[[ Recorded information, beginning ]]
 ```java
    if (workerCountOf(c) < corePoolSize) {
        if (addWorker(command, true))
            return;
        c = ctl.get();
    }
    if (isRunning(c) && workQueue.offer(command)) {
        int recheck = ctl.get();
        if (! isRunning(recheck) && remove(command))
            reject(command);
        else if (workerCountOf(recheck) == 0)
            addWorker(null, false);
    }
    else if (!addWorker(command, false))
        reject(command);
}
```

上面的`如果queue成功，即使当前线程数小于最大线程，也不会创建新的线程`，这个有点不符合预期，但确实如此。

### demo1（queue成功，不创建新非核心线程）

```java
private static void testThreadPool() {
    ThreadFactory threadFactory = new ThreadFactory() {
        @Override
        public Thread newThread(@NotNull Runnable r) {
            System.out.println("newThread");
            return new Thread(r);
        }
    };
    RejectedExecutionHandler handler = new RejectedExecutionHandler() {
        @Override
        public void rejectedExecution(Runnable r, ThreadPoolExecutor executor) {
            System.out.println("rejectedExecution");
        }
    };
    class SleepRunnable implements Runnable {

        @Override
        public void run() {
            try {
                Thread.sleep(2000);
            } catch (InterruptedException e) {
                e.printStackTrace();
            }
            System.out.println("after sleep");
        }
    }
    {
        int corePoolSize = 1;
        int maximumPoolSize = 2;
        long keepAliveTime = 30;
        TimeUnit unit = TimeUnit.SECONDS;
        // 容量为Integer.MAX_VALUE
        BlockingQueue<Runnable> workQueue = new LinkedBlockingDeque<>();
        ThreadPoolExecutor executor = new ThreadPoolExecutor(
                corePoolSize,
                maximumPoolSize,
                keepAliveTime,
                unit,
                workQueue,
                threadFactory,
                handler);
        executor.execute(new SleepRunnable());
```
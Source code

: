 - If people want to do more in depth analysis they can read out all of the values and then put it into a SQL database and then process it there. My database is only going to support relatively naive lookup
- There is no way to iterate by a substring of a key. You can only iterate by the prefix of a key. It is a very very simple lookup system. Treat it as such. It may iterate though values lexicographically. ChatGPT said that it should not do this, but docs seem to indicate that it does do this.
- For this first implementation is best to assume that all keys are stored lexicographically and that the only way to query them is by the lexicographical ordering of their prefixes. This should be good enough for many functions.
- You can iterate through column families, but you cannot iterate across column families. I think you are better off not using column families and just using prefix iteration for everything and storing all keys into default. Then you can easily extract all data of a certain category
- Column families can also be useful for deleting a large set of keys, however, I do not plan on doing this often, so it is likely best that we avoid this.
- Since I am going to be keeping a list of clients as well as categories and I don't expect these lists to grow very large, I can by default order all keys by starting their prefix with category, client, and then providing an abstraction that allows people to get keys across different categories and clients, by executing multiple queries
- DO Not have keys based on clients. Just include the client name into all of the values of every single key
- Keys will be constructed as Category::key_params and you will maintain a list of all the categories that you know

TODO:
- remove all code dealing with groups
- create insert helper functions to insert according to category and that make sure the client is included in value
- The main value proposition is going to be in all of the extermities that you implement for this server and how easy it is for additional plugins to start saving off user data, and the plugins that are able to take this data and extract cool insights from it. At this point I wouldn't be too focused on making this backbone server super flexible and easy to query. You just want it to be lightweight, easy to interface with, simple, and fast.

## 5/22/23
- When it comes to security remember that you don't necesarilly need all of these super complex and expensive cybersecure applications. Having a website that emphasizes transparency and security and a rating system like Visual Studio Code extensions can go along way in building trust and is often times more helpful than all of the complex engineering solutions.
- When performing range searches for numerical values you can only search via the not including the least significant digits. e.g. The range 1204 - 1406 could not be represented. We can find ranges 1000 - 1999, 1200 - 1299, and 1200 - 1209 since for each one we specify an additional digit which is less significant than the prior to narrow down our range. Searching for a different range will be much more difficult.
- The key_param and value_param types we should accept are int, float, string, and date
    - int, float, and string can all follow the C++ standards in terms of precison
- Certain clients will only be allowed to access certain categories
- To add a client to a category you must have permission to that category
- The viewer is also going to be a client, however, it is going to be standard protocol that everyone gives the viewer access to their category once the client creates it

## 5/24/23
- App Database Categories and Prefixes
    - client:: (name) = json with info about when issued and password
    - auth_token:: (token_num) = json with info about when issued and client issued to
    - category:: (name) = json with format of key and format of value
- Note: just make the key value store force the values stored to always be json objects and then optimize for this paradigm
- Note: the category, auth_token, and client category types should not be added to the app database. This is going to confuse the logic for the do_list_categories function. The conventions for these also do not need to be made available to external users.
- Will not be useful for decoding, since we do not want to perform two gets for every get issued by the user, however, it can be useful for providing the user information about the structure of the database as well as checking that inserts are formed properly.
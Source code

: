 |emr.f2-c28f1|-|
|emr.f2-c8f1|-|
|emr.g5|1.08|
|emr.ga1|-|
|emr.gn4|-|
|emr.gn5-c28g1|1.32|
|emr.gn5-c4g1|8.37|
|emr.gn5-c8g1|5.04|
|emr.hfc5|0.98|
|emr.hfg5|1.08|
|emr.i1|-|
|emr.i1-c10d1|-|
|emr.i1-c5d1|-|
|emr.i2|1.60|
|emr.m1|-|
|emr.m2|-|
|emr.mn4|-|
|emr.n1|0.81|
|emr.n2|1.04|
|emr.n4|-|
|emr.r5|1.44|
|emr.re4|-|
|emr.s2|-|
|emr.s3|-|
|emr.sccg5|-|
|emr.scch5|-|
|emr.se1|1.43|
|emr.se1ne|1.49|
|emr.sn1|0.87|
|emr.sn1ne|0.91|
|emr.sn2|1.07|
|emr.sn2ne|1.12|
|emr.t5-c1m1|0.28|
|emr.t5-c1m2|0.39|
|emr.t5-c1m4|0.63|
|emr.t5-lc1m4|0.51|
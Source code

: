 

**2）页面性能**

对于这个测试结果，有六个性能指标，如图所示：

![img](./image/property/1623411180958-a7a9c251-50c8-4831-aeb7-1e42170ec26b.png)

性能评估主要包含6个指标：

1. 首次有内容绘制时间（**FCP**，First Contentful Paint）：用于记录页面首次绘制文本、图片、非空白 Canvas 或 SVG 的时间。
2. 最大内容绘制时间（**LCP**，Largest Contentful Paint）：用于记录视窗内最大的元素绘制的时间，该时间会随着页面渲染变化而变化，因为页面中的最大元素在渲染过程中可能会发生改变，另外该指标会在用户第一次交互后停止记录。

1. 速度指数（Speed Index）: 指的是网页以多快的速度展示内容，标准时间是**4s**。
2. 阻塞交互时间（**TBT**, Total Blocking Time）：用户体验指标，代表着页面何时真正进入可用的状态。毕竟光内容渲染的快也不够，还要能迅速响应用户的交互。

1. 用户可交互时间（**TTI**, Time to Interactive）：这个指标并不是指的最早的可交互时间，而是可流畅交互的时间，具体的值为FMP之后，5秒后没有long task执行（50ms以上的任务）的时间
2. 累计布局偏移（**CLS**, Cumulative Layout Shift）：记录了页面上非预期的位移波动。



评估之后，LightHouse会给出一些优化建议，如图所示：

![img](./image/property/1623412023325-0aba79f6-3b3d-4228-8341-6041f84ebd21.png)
[[ Recorded information, end ]]
- Activity
Every line with "handler" in it should be copied from the entries.

- Response below
    RejectedExecutionHandler handler = new RejectedExecutionHandler() {
                handler);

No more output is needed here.